Problem description
Set down, word for word, only the lines from the start of the records through the line bearing "and Control of"; include no pictures.

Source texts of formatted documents
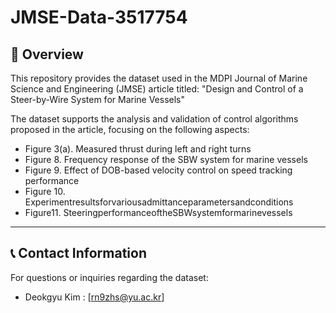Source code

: # JMSE-Data-3517754

## 📄 Overview
This repository provides the dataset used in the MDPI Journal of Marine Science and Engineering (JMSE) article titled:
"Design and Control of a Steer-by-Wire System for Marine Vessels"

The dataset supports the analysis and validation of control algorithms proposed in the article, focusing on the following aspects:
- Figure 3(a). Measured thrust during left and right turns
- Figure 8. Frequency response of the SBW system for marine vessels
- Figure 9. Effect of DOB-based velocity control on speed tracking performance
- Figure 10. Experimentresultsforvariousadmittanceparametersandconditions
- Figure11. SteeringperformanceoftheSBWsystemformarinevessels

----
## 📞 Contact Information
For questions or inquiries regarding the dataset:
- Deokgyu Kim : [rn9zhs@yu.ac.kr]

Task response
Source code

: # JMSE-Data-3517754

## 📄 Overview
This repository provides the dataset used in the MDPI Journal of Marine Science and Engineering (JMSE) article titled:
"Design and Control of a Steer-by-Wire System for Marine Vessels"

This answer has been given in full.